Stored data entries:
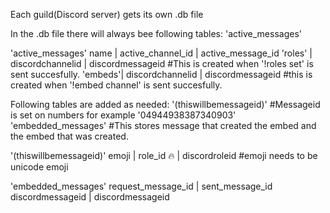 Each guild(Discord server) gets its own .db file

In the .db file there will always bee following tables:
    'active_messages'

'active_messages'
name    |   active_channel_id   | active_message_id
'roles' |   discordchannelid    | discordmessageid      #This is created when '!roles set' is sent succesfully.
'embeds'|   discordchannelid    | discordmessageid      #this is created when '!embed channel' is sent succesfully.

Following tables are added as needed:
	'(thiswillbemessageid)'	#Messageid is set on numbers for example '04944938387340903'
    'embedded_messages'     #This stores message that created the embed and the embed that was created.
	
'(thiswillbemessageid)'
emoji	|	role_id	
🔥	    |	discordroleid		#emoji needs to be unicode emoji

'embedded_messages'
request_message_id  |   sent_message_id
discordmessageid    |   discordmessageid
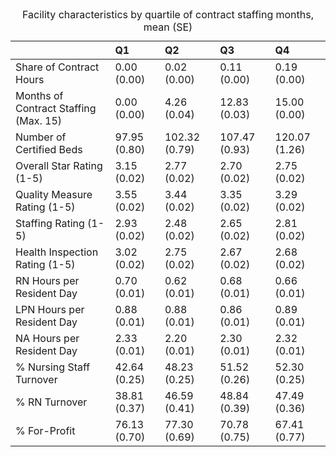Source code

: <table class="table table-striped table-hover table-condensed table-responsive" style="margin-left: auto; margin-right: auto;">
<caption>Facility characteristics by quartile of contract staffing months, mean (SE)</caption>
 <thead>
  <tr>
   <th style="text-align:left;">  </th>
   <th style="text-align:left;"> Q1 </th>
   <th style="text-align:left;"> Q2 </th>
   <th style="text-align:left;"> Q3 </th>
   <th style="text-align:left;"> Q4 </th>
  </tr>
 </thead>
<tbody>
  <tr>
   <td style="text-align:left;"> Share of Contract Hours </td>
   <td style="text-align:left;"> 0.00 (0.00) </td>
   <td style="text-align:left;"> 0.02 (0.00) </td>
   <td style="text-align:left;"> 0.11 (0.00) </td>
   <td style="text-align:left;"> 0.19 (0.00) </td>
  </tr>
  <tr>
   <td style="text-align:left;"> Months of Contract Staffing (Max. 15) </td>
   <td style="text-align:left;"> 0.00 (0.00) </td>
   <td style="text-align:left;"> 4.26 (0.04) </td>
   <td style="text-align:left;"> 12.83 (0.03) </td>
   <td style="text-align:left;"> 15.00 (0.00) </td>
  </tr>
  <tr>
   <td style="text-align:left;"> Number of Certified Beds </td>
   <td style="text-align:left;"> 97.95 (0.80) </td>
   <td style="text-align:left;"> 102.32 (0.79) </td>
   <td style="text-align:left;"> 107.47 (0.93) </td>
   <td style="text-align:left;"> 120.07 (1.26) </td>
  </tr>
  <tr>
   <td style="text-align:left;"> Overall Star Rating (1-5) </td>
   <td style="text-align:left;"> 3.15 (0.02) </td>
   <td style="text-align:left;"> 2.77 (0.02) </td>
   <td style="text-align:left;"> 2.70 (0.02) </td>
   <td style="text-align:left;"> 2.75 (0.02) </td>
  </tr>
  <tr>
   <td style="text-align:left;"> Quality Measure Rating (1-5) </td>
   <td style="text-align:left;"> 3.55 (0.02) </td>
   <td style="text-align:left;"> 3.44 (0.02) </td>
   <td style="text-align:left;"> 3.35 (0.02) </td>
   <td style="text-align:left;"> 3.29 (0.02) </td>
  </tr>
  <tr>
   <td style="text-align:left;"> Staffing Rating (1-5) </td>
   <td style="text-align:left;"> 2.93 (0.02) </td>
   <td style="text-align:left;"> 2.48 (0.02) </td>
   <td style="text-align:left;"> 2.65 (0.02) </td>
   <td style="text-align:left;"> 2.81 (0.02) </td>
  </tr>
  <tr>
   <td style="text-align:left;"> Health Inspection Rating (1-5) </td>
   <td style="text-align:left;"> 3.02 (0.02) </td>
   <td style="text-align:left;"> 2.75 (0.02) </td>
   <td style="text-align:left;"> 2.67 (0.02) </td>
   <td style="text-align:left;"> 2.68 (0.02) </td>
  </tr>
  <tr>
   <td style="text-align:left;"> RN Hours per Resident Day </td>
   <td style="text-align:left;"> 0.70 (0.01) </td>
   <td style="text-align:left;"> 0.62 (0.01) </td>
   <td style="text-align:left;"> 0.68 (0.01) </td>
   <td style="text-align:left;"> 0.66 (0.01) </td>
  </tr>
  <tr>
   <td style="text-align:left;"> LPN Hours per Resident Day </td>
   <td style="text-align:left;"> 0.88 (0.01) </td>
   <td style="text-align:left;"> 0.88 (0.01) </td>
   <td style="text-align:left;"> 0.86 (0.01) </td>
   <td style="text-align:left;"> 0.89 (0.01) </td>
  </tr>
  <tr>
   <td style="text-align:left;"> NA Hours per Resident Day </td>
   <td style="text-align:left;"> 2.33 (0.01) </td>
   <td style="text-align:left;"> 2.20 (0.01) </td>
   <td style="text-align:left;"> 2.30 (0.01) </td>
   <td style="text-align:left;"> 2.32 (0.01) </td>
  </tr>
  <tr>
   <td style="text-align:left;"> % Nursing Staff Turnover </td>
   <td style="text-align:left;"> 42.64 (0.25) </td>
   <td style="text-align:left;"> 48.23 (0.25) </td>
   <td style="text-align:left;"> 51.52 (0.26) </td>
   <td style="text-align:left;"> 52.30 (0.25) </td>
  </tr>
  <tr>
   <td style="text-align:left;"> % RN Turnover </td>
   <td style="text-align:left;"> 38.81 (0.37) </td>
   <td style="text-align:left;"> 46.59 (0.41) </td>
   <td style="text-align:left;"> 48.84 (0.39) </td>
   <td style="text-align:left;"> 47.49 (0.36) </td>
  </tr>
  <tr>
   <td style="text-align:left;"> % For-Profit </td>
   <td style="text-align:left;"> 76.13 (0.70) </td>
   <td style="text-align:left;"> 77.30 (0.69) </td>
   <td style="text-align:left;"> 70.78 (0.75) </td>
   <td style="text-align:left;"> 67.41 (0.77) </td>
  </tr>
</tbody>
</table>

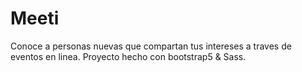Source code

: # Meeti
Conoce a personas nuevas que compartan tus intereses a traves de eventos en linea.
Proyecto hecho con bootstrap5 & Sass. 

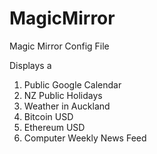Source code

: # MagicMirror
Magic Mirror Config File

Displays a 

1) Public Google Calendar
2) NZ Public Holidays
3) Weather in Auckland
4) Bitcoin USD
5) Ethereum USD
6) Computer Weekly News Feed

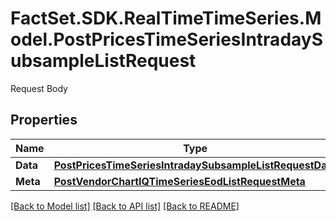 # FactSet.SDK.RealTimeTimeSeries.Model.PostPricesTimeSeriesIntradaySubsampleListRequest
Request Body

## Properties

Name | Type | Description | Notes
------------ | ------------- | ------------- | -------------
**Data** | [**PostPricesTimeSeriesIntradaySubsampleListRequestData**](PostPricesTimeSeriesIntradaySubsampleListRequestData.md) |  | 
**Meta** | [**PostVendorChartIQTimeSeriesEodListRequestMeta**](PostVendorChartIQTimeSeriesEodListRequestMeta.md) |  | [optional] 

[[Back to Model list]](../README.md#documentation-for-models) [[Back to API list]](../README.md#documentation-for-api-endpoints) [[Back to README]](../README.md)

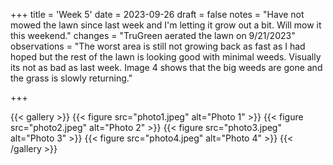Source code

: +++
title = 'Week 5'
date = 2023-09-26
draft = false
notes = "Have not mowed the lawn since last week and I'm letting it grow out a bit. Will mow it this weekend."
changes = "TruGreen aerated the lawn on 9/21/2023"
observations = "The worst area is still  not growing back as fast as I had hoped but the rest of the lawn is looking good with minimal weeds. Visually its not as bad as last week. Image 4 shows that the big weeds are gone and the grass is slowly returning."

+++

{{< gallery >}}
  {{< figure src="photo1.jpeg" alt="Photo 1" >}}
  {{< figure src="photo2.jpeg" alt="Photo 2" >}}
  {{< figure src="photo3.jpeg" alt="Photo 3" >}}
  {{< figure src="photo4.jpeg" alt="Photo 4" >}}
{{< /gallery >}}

= Work order =
Output the data above exactly, beginning at its first line and ending with the line that holds "channel' is sent succesfully.". Leave out the pictures and add nothing.

= Finished task =
 Each guild(Discord server) gets its own .db file

In the .db file there will always bee following tables:
    'active_messages'

'active_messages'
name    |   active_channel_id   | active_message_id
'roles' |   discordchannelid    | discordmessageid      #This is created when '!roles set' is sent succesfully.
'embeds'|   discordchannelid    | discordmessageid      #this is created when '!embed channel' is sent succesfully.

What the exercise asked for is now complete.